# [Task prompt]
In your copy of the entries, please include no pictures and return every word exactly.
──────── Data extracts ────────
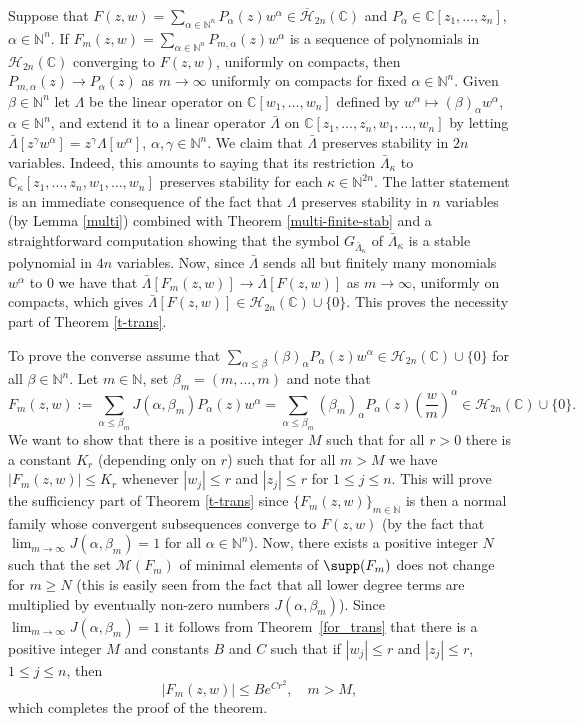 \documentclass[10pt,reqno]{amsart}
\theoremstyle{plain}
\theoremstyle{definition}
\theoremstyle{remark}
\numberwithin{equation}{section}
\newcommand{\NN}{\mathbb{N}}
\newcommand{\HH}{\mathcal{H}}
\newcommand{\MM}{\mathcal{M}}
\newcommand{\HHH}{\overline{\mathcal{H}}}
\newcommand{\CC}{\mathbb{C}}
\begin{document}
Suppose that  $F(z,w)=\sum_{\alpha \in \NN^n}P_\alpha(z)w^\alpha\in 
\HHH_{2n}(\CC)$ and $P_\alpha\in\CC[z_1,\ldots,z_n]$, $\alpha\in\NN^n$. If  
$F_m(z,w) = \sum_{\alpha\in \NN^n} P_{m,\alpha}(z)w^\alpha$ is a sequence of 
polynomials in $\HH_{2n}(\CC)$ converging to $F(z,w)$, uniformly on compacts, 
then $P_{m,\alpha}(z) \rightarrow P_\alpha(z)$ as $m \rightarrow \infty$  
uniformly on compacts for fixed $\alpha \in \NN^n$. Given $\beta\in\NN^n$ 
let $\Lambda$ be the 
linear operator on $\CC[w_1,\ldots, w_n]$ defined by 
$w^\alpha \mapsto (\beta)_\alpha w^\alpha$, $\alpha\in\NN^n$, 
and extend it to a linear operator $\bar{\Lambda}$ on 
$\CC[z_1,\ldots,z_n, w_1,\ldots, w_n]$ by letting 
$\bar{\Lambda}[z^\gamma w^\alpha]=z^\gamma\Lambda[w^\alpha]$, 
$\alpha,\gamma\in\NN^n$. We claim that $\bar{\Lambda}$ 
preserves stability in $2n$ 
variables. Indeed, this amounts 
to saying that its restriction $\bar{\Lambda}_\kappa$ 
to $\CC_\kappa[z_1,\ldots,z_n, w_1,\ldots, w_n]$ preserves stability
for each $\kappa\in\NN^{2n}$. The latter statement is an immediate 
consequence of the fact
that $\Lambda$ preserves stability in $n$ variables (by Lemma \ref{multi}) 
combined with Theorem \ref{multi-finite-stab}  and a straightforward 
computation showing that the symbol $G_{\bar{\Lambda}_\kappa}$ of 
$\bar{\Lambda}_\kappa$ is a stable polynomial in $4n$ variables. 
Now, since $\bar{\Lambda}$ sends all but finitely many monomials 
$w^\alpha$ to $0$ we have that 
$\bar{\Lambda}[F_m(z,w)] \rightarrow \bar{\Lambda}[F(z,w)]$ as 
$m \rightarrow \infty$, uniformly on compacts, which gives 
$\bar{\Lambda}[F(z,w)] \in \HH_{2n}(\CC)\cup\{0\}$. This proves the necessity
part of Theorem \ref{t-trans}.

To prove the converse assume that 
$\sum_{\alpha \leq \beta}(\beta)_{\alpha}P_\alpha(z)w^\alpha\in 
\HH_{2n}(\CC)\cup\{0\}$ for all $\beta\in\NN^n$. Let $m\in\NN$, set
$\beta_m= (m,\ldots,m)$ and note that 
$$
F_m(z,w):=\sum_{\alpha \leq \beta_m} J(\alpha,\beta_m)P_\alpha(z)w^\alpha
=\sum_{\alpha \leq \beta_m}(\beta_m)_{\alpha}
P_\alpha(z)\left(\frac{w}{m}\right)^\alpha\in \HH_{2n}(\CC)\cup\{0\}.
$$
We want to show that there is a positive integer $M$ such that  
for all $r>0$ there is a constant $K_r$ (depending only on $r$) 
such that for all $m>M$ we have 
$|F_m(z,w)| \leq K_r$ whenever $|w_j| \leq r$ and $|z_j| \leq r$ for 
$1\le j\le n$. This will prove the sufficiency part of Theorem \ref{t-trans} 
since $\{F_m(z,w)\}_{m\in\NN}$ is then a normal family  
whose convergent subsequences converge to $F(z,w)$ (by the fact that 
$\lim_{m\rightarrow \infty}J(\alpha,\beta_m) = 1$ for all 
$\alpha \in \NN^n$). Now, there exists a positive integer $N$ such 
that the set $\MM(F_m)$ of minimal elements of $\supp(F_m)$ does not change 
for $m \geq N$ (this is easily seen from the fact that all lower degree terms
are multiplied by eventually non-zero numbers $J(\alpha,\beta_m)$). 
Since $\lim_{m\rightarrow \infty}J(\alpha,\beta_m) = 1$ it follows from 
Theorem~\ref{for_trans} that there is a positive integer $M$ and 
constants $B$ and $C$ such that if $|w_j| \leq r$ and $|z_j| \leq r$, 
$1\le j\le n$, then 
$$
|F_m(z,w)| \leq Be^{Cr^2},  \quad m >M,
$$
which completes the proof of the theorem.
\end{document}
────────
# [Response to the task]
 \documentclass[10pt,reqno]{amsart}
\theoremstyle{plain}
\theoremstyle{definition}
\theoremstyle{remark}
\numberwithin{equation}{section}
\newcommand{\NN}{\mathbb{N}}
\newcommand{\HH}{\mathcal{H}}
\newcommand{\MM}{\mathcal{M}}
\newcommand{\HHH}{\overline{\mathcal{H}}}
\newcommand{\CC}{\mathbb{C}}
\begin{document}
Suppose that  $F(z,w)=\sum_{\alpha \in \NN^n}P_\alpha(z)w^\alpha\in 
\HHH_{2n}(\CC)$ and $P_\alpha\in\CC[z_1,\ldots,z_n]$, $\alpha\in\NN^n$. If  
$F_m(z,w) = \sum_{\alpha\in \NN^n} P_{m,\alpha}(z)w^\alpha$ is a sequence of 
polynomials in $\HH_{2n}(\CC)$ converging to $F(z,w)$, uniformly on compacts, 
then $P_{m,\alpha}(z) \rightarrow P_\alpha(z)$ as $m \rightarrow \infty$  
uniformly on compacts for fixed $\alpha \in \NN^n$. Given $\beta\in\NN^n$ 
let $\Lambda$ be the 
linear operator on $\CC[w_1,\ldots, w_n]$ defined by 
$w^\alpha \mapsto (\beta)_\alpha w^\alpha$, $\alpha\in\NN^n$, 
and extend it to a linear operator $\bar{\Lambda}$ on 
$\CC[z_1,\ldots,z_n, w_1,\ldots, w_n]$ by letting 
$\bar{\Lambda}[z^\gamma w^\alpha]=z^\gamma\Lambda[w^\alpha]$, 
$\alpha,\gamma\in\NN^n$. We claim that $\bar{\Lambda}$ 
preserves stability in $2n$ 
variables. Indeed, this amounts 
to saying that its restriction $\bar{\Lambda}_\kappa$ 
to $\CC_\kappa[z_1,\ldots,z_n, w_1,\ldots, w_n]$ preserves stability
for each $\kappa\in\NN^{2n}$. The latter statement is an immediate 
consequence of the fact
that $\Lambda$ preserves stability in $n$ variables (by Lemma \ref{multi}) 
combined with Theorem \ref{multi-finite-stab}  and a straightforward 
computation showing that the symbol $G_{\bar{\Lambda}_\kappa}$ of 
$\bar{\Lambda}_\kappa$ is a stable polynomial in $4n$ variables. 
Now, since $\bar{\Lambda}$ sends all but finitely many monomials 
$w^\alpha$ to $0$ we have that 
$\bar{\Lambda}[F_m(z,w)] \rightarrow \bar{\Lambda}[F(z,w)]$ as 
$m \rightarrow \infty$, uniformly on compacts, which gives 
$\bar{\Lambda}[F(z,w)] \in \HH_{2n}(\CC)\cup\{0\}$. This proves the necessity
part of Theorem \ref{t-trans}.

To prove the converse assume that 
$\sum_{\alpha \leq \beta}(\beta)_{\alpha}P_\alpha(z)w^\alpha\in 
\HH_{2n}(\CC)\cup\{0\}$ for all $\beta\in\NN^n$. Let $m\in\NN$, set
$\beta_m= (m,\ldots,m)$ and note that 
$$
F_m(z,w):=\sum_{\alpha \leq \beta_m} J(\alpha,\beta_m)P_\alpha(z)w^\alpha
=\sum_{\alpha \leq \beta_m}(\beta_m)_{\alpha}
P_\alpha(z)\left(\frac{w}{m}\right)^\alpha\in \HH_{2n}(\CC)\cup\{0\}.
$$
We want to show that there is a positive integer $M$ such that  
for all $r>0$ there is a constant $K_r$ (depending only on $r$) 
such that for all $m>M$ we have 
$|F_m(z,w)| \leq K_r$ whenever $|w_j| \leq r$ and $|z_j| \leq r$ for 
$1\le j\le n$. This will prove the sufficiency part of Theorem \ref{t-trans} 
since $\{F_m(z,w)\}_{m\in\NN}$ is then a normal family  
whose convergent subsequences converge to $F(z,w)$ (by the fact that 
$\lim_{m\rightarrow \infty}J(\alpha,\beta_m) = 1$ for all 
$\alpha \in \NN^n$). Now, there exists a positive integer $N$ such 
that the set $\MM(F_m)$ of minimal elements of $\supp(F_m)$ does not change 
for $m \geq N$ (this is easily seen from the fact that all lower degree terms
are multiplied by eventually non-zero numbers $J(\alpha,\beta_m)$). 
Since $\lim_{m\rightarrow \infty}J(\alpha,\beta_m) = 1$ it follows from 
Theorem~\ref{for_trans} that there is a positive integer $M$ and 
constants $B$ and $C$ such that if $|w_j| \leq r$ and $|z_j| \leq r$, 
$1\le j\le n$, then 
$$
|F_m(z,w)| \leq Be^{Cr^2},  \quad m >M,
$$
which completes the proof of the theorem.
\end{document}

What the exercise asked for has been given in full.